Urine detection? You’re in detention, MARTA warns

Have you been peeing in MARTA’s elevators?

Hey, don't snort. Someone has, and MARTA is pi —, er, peeved. Now, the Metropolitan Atlanta Rapid Transit Authority is spreading the word: Urine scofflaws need to clean up their act.

MARTA recently installed a state-of-the-art urine sniffer in one of its Midtown elevators. The detector, called UDD — that’s transit-talk for “urine detection device” — is still going through tests. So far it’s got the goods on one hapless guy who should have ignored nature’s call.

The transit system, which has rail lines extending to each major point of the compass, recently decided it had to do something about its elevators. For decades, it’s been bedeviled by people who’ve relieved themselves in elevators and stairwells. The damage caused by urine was both physical — over time, it can erode surfaces — and mental: A site smelling of urine feels unsafe.

Enter Tom Beebe, MARTA’s director of vertical transportation, aka the man in charge of escalators and elevators. MARTA has more than 100 elevators, including at least 80 along its train lines. Each rail elevator, he said, is a target for urine scofflaws.

“It’s a sad thing, yeah,” he said.

Beebe and others began nosing about for a solution and discovered a British manufacturer with just the thing. Its UDD comprises sensors, installed along the base of an elevator, that detect the splash of urine. A hidden camera also watches and waits. When urine splatters, sensors sound an alarm, the camera does its job and the elevator drops to the ground floor. There, presumably, waits one of MARTA’s finest.
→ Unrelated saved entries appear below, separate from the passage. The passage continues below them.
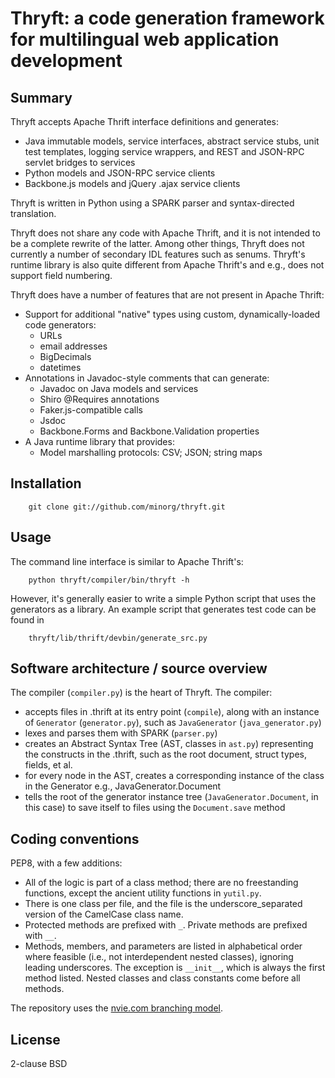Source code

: # Thryft: a code generation framework for multilingual web application development

## Summary

Thryft accepts Apache Thrift interface definitions and generates:

* Java immutable models, service interfaces, abstract service stubs, unit test templates, logging service wrappers, and REST and JSON-RPC servlet bridges to services
* Python models and JSON-RPC service clients
* Backbone.js models and jQuery .ajax service clients

Thryft is written in Python using a SPARK parser and syntax-directed translation.

Thryft does not share any code with Apache Thrift, and it is not intended to be a complete rewrite of the latter.
Among other things, Thryft does not currently a number of secondary IDL features such as senums. Thryft's runtime library is also quite different from Apache Thrift's and e.g., does not support field numbering.

Thryft does have a number of features that are not present in Apache Thrift:

* Support for additional "native" types using custom, dynamically-loaded code generators:
    * URLs
    * email addresses
    * BigDecimals
    * datetimes
* Annotations in Javadoc-style comments that can generate:
    * Javadoc on Java models and services
    * Shiro @Requires annotations
    * Faker.js-compatible calls
    * Jsdoc
    * Backbone.Forms and Backbone.Validation properties
* A Java runtime library that provides:
    * Model marshalling protocols: CSV; JSON; string maps

## Installation

        git clone git://github.com/minorg/thryft.git

## Usage

The command line interface is similar to Apache Thrift's:

        python thryft/compiler/bin/thryft -h

However, it's generally easier to write a simple Python script that uses the generators as a library.
An example script that generates test code can be found in

        thryft/lib/thrift/devbin/generate_src.py

## Software architecture / source overview

The compiler (`compiler.py`) is the heart of Thryft. The compiler:
* accepts files in .thrift at its entry point (`compile`), along with an instance of `Generator` (`generator.py`), such as `JavaGenerator` (`java_generator.py`)
* lexes and parses them with SPARK (`parser.py`)
* creates an Abstract Syntax Tree (AST, classes in `ast.py`) representing the constructs in the .thrift, such as the root document, struct types, fields, et al.
* for every node in the AST, creates a corresponding instance of the class in the Generator e.g., JavaGenerator.Document
* tells the root of the generator instance tree (`JavaGenerator.Document`, in this case) to save itself to files using the `Document.save` method

## Coding conventions

PEP8, with a few additions:
* All of the logic is part of a class method; there are no freestanding functions, except the ancient utility functions in `yutil.py`.
* There is one class per file, and the file is the underscore_separated version of the CamelCase class name.
* Protected methods are prefixed with `_`. Private methods are prefixed with `__`.
* Methods, members, and parameters are listed in alphabetical order where feasible (i.e., not interdependent nested classes), ignoring leading underscores. The exception is `__init__`, which is always the first method listed. Nested classes and class constants come before all methods.

The repository uses the [nvie.com branching model](http://nvie.com/posts/a-successful-git-branching-model/).

## License
2-clause BSD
The trial UDD cost about $20,000 to install, but Beebe anticipates that per-elevator expense will drop to $10,000 as MARTA puts in 80-plus more along its rail lines.

The test-case elevator, whose location he declined to name, was a favorite of urinators, he said. Then MARTA put in the UDD, plus a sign any bozo can understand: ARMED WITH URINE DETECTION DEVICE. The sign also alerts would-be pee-ers that public urination is considered an act of public indecency, a misdemeanor.

Now? “What used to be a daily occurrence has dropped off,” he said.

The UDD initiative complements Ride With Respect, MARTA’s campaign to make the transit experience more enjoyable. The authority also is installing new arrival signs at some locations and has reopened some rest rooms. MARTA counts more than 420,000 daily boardings on its trains and buses; surely some of those people need to go.

Officials say MARTA is the only transit organization in the nation equipping elevators with urine detectors, but that’s likely to change. Other transportation agencies are taking a close look at how well the Atlanta experiment works.

Russ Wells wishes MARTA’s experiment the best. Friday morning, the Cartersville resident and his son, Curtis, stepped into an elevator at Arts Center in Midtown. It was redolent of pine cleaner and, beneath that scent, something more … well, intense.

“Have you ever been in one of these things when it’s full” of urine? he asked. “It’s not pretty.”

Not the sort of thing a commuter wants to whiff on her daily trek, added Diana Jackson. A College Park resident, she takes the train to her banking job in Midtown. In some places, she said, it’s best to hold your breath.

She was unfamiliar with the detection device, but figures they cannot hurt. They certainly won't affect her, Jackson said.

So, you’re not an elevator urinator, Ms. Jackson?

She laughed.

“Me?” she asked. “Oh no. I’ve never been arrested in my life!”

That brings us back to the alleged peeing perpetrator. Police charged him with public indecency. For him, a different substance has hit the fan.